═══ DATA LISTING ═══

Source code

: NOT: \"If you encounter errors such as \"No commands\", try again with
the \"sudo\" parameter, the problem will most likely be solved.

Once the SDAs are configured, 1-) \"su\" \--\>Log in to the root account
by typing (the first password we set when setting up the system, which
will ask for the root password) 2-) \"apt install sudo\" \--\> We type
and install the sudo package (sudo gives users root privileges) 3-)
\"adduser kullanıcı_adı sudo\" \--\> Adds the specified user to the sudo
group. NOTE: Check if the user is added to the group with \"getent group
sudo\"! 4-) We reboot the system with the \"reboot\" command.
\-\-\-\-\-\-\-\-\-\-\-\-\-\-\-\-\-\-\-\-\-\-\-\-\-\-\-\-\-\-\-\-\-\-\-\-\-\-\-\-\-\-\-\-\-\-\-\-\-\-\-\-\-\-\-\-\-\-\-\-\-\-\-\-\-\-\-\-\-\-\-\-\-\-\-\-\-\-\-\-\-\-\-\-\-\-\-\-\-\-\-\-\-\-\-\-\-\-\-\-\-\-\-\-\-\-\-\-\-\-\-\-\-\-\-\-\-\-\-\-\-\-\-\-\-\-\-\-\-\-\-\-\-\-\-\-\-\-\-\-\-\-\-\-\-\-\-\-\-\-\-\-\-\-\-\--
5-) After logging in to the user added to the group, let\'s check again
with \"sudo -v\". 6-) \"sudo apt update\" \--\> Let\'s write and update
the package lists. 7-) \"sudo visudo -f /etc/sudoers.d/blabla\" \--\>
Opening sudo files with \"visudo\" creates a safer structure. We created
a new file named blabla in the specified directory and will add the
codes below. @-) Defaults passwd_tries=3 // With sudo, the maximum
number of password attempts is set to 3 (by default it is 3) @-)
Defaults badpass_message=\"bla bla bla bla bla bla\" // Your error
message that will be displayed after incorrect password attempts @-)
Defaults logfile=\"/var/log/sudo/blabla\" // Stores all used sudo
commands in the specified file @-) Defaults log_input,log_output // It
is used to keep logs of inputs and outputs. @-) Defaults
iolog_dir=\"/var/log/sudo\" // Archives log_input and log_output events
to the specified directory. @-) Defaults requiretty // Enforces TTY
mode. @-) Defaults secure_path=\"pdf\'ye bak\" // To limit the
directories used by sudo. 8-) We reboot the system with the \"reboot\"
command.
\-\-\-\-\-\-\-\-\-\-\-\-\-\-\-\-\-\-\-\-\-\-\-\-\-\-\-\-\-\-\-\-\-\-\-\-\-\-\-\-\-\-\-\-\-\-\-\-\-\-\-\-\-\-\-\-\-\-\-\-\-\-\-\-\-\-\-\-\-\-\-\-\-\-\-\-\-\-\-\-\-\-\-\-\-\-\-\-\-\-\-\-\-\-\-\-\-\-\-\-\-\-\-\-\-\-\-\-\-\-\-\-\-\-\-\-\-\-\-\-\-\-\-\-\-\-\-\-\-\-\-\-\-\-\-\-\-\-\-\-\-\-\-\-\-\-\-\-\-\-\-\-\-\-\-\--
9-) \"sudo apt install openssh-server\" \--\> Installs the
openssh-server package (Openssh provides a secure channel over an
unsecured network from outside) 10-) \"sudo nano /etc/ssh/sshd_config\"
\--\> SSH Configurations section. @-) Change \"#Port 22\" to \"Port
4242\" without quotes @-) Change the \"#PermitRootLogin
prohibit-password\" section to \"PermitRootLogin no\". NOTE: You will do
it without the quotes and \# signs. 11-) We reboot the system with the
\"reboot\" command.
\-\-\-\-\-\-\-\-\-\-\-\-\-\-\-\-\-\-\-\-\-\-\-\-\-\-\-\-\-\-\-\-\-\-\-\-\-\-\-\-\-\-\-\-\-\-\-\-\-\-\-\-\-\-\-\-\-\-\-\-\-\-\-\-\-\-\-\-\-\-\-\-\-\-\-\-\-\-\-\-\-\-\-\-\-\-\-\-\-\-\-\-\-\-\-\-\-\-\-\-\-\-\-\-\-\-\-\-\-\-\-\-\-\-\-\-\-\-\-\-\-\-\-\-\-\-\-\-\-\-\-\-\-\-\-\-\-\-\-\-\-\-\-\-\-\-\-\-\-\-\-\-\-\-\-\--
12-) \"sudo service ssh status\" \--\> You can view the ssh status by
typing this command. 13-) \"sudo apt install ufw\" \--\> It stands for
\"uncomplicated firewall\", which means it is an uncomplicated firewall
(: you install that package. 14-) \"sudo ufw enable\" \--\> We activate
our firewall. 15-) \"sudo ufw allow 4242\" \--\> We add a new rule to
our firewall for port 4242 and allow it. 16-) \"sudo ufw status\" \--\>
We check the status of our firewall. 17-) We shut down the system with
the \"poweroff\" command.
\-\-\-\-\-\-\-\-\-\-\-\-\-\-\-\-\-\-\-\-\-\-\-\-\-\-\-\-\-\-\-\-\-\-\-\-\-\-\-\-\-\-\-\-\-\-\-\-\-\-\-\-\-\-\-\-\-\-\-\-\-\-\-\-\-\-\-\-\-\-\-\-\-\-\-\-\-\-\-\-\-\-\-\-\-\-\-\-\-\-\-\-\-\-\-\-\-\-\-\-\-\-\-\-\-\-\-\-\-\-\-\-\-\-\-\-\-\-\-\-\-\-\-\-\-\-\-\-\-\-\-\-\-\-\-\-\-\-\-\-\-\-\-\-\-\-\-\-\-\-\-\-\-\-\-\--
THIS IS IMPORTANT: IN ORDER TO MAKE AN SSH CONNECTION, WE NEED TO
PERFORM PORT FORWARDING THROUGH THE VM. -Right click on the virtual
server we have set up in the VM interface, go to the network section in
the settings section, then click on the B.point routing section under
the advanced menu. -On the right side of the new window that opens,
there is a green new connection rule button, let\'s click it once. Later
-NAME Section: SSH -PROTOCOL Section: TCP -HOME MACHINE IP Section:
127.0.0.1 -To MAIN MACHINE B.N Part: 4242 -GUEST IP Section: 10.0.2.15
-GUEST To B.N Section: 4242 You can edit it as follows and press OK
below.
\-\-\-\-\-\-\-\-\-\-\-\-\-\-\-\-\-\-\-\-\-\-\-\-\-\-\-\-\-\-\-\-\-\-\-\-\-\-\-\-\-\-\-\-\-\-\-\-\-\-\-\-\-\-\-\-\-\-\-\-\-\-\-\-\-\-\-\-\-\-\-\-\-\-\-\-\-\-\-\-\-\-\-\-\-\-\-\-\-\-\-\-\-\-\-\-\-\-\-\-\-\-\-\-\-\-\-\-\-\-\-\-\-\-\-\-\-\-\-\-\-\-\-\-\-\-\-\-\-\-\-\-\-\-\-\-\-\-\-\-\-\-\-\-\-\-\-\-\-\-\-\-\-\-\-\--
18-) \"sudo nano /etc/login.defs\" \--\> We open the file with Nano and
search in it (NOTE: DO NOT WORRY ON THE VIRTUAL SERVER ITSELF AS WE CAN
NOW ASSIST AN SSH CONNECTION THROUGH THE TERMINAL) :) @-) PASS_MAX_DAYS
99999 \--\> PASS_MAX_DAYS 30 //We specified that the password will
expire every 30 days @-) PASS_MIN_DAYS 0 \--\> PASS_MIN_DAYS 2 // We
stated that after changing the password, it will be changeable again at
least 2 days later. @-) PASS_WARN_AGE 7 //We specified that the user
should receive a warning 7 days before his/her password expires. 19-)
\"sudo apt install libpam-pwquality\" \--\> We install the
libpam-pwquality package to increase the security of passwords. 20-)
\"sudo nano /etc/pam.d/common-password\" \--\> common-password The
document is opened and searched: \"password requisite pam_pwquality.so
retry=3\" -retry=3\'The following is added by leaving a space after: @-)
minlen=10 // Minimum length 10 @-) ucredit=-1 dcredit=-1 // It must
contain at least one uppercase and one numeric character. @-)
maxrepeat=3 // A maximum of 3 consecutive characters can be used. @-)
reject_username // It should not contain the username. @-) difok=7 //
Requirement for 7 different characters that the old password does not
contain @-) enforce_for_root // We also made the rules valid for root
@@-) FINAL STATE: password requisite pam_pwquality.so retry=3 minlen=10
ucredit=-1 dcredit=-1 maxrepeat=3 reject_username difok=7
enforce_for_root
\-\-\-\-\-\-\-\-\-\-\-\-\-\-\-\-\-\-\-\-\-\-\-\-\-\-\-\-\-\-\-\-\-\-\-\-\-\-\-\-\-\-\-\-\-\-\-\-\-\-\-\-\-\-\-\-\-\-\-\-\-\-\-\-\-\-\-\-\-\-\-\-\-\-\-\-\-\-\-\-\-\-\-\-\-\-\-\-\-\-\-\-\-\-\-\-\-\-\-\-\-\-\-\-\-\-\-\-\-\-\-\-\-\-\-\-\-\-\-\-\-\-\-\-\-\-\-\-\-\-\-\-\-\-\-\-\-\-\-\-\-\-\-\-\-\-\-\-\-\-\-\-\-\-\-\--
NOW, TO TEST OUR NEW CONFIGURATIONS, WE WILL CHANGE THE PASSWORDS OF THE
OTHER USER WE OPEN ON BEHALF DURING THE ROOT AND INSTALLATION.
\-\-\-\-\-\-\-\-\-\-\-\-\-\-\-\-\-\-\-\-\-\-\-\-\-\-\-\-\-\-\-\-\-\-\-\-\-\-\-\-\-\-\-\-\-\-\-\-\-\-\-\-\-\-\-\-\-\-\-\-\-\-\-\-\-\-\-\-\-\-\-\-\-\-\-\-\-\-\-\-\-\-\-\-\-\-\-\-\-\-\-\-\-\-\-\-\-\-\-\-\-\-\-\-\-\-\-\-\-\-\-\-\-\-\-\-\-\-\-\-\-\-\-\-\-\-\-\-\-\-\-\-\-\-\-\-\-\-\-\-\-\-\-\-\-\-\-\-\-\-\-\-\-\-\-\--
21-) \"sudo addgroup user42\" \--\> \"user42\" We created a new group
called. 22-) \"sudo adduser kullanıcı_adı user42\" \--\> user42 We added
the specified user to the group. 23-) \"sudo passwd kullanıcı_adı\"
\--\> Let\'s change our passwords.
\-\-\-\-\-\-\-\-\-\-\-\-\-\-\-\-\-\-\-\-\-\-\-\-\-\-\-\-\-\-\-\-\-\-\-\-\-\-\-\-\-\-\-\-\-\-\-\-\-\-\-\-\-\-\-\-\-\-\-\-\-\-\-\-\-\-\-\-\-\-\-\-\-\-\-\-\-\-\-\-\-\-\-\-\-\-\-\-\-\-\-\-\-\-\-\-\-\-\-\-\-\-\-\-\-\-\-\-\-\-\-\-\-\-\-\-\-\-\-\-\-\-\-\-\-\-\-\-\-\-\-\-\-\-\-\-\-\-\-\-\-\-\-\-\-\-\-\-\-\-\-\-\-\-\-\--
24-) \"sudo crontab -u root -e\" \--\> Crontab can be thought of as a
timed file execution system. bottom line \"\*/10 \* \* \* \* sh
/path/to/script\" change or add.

═══

DIRECTIONS: The expected answer is each line of the records above that includes the string "ucredit".

TASK ANSWER:
minlen=10 // Minimum length 10 @-) ucredit=-1 dcredit=-1 // It must
ucredit=-1 dcredit=-1 maxrepeat=3 reject_username difok=7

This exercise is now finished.